==== SUPPLIED DATA ====

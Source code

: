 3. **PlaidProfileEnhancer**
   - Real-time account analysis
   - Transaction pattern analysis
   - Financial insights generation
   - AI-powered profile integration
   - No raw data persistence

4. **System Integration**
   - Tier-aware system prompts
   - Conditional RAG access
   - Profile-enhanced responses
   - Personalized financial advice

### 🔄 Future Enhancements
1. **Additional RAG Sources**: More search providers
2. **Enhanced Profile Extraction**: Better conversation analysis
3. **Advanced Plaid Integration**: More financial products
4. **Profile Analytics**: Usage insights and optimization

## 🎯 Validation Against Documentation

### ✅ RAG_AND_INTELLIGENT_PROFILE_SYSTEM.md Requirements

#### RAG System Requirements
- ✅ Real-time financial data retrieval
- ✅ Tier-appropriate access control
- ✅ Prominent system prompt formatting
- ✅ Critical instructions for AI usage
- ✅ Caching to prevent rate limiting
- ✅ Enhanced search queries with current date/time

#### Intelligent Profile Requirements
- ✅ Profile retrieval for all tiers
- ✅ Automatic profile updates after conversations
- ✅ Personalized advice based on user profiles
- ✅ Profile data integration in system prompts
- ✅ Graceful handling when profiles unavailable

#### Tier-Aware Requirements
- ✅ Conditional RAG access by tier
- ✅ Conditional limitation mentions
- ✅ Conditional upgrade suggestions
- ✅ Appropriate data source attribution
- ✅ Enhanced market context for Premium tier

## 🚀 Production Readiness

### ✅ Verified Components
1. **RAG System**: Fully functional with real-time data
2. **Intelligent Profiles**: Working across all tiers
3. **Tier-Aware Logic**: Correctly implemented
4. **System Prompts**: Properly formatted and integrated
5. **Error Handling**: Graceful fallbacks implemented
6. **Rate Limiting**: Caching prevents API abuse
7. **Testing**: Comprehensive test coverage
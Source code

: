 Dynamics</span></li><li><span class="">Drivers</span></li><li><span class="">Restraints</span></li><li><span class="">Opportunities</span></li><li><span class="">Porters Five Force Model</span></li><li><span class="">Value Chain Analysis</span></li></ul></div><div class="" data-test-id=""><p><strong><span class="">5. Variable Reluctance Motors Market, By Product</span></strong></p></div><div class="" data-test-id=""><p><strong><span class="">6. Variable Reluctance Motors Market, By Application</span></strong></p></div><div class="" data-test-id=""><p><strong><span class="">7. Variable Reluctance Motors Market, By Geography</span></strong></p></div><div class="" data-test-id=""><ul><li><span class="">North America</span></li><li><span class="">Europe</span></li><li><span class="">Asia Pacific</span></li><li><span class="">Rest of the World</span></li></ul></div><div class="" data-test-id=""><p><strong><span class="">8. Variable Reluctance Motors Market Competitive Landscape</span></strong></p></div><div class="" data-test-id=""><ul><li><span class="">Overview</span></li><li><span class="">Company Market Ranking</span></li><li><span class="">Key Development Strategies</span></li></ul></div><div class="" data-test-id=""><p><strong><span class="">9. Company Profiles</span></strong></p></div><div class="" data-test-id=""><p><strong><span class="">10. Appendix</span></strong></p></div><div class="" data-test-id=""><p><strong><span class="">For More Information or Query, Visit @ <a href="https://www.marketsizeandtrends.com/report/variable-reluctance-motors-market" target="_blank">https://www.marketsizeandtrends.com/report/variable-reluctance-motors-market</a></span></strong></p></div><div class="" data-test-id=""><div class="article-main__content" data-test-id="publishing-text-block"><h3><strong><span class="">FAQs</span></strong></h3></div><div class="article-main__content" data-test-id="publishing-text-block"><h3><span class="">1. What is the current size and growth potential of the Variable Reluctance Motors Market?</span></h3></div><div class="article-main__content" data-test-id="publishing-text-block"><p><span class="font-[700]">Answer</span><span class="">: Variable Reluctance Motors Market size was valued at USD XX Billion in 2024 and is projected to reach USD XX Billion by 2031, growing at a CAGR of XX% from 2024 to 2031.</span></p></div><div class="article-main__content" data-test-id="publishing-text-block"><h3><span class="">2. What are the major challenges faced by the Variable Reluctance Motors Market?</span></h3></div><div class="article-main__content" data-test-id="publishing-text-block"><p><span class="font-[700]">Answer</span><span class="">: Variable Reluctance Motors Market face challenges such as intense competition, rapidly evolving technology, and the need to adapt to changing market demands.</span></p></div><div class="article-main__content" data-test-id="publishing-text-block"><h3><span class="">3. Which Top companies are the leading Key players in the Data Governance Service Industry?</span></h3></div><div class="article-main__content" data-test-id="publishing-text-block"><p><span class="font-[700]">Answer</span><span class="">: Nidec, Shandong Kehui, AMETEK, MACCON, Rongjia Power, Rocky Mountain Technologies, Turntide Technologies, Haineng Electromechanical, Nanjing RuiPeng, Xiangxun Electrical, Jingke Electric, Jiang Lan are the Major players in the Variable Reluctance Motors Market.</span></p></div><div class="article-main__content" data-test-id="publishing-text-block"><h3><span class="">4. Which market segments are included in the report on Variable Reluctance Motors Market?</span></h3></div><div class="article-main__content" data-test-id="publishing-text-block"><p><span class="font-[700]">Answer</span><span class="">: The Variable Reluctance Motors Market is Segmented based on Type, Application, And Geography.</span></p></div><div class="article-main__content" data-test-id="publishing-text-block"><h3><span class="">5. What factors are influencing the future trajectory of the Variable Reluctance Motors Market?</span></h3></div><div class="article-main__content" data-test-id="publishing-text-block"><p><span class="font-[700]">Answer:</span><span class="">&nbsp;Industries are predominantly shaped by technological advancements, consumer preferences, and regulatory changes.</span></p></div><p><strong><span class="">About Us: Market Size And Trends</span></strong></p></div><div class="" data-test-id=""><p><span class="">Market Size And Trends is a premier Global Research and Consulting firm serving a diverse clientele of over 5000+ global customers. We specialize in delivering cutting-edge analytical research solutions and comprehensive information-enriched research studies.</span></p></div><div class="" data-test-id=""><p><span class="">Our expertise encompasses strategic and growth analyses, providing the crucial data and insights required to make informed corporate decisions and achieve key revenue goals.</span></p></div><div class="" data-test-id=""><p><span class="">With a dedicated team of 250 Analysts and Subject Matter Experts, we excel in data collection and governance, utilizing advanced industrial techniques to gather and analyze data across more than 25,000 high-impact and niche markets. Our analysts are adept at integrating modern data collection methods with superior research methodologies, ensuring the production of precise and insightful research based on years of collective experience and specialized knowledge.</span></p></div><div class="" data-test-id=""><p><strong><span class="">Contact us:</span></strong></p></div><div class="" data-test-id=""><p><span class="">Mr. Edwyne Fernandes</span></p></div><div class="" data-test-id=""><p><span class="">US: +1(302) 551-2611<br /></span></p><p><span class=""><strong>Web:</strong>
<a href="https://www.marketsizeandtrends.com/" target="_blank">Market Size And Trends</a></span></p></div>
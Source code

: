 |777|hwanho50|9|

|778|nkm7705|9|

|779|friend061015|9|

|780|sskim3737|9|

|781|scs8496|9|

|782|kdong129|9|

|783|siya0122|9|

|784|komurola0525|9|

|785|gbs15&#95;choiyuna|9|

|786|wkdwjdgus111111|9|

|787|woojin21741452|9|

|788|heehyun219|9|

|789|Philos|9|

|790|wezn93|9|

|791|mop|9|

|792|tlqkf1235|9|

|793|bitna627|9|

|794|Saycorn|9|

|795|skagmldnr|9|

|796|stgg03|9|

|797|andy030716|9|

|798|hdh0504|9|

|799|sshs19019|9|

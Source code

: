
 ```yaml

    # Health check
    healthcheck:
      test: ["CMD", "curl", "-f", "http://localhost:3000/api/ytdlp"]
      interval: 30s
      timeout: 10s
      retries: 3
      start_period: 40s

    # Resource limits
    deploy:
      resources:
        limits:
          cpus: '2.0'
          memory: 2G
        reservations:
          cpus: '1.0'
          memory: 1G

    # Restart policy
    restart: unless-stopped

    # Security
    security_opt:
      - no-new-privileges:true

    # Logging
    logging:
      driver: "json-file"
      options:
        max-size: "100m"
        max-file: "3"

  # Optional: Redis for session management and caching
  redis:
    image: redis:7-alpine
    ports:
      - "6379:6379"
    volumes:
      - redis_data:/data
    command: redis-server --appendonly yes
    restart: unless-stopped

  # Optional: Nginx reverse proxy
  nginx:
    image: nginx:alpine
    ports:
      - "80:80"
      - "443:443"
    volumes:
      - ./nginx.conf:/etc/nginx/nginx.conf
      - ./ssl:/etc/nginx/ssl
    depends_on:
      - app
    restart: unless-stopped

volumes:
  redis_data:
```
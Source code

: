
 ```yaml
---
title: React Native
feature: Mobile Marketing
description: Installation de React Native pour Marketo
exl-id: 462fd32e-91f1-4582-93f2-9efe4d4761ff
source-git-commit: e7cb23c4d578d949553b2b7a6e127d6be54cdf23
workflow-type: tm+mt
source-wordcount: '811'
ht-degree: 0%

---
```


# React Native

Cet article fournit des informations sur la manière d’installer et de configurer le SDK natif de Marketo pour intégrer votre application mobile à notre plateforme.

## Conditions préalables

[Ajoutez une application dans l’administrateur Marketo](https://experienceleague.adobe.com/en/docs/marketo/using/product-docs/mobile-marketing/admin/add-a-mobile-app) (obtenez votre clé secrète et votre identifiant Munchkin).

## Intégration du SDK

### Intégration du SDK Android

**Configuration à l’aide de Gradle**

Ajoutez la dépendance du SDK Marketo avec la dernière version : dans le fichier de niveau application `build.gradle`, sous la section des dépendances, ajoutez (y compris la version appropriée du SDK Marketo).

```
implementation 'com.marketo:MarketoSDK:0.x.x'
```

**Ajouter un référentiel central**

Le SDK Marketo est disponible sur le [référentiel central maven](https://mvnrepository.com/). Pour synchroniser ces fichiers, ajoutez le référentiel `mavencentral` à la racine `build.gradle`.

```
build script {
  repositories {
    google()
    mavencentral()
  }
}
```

====

▸ DIRECTIONS FOR THIS TASK: Tell me how many lines of the records include the word "Graceful", replying with the number alone.

▸ OUTPUT OF THE TASK: 2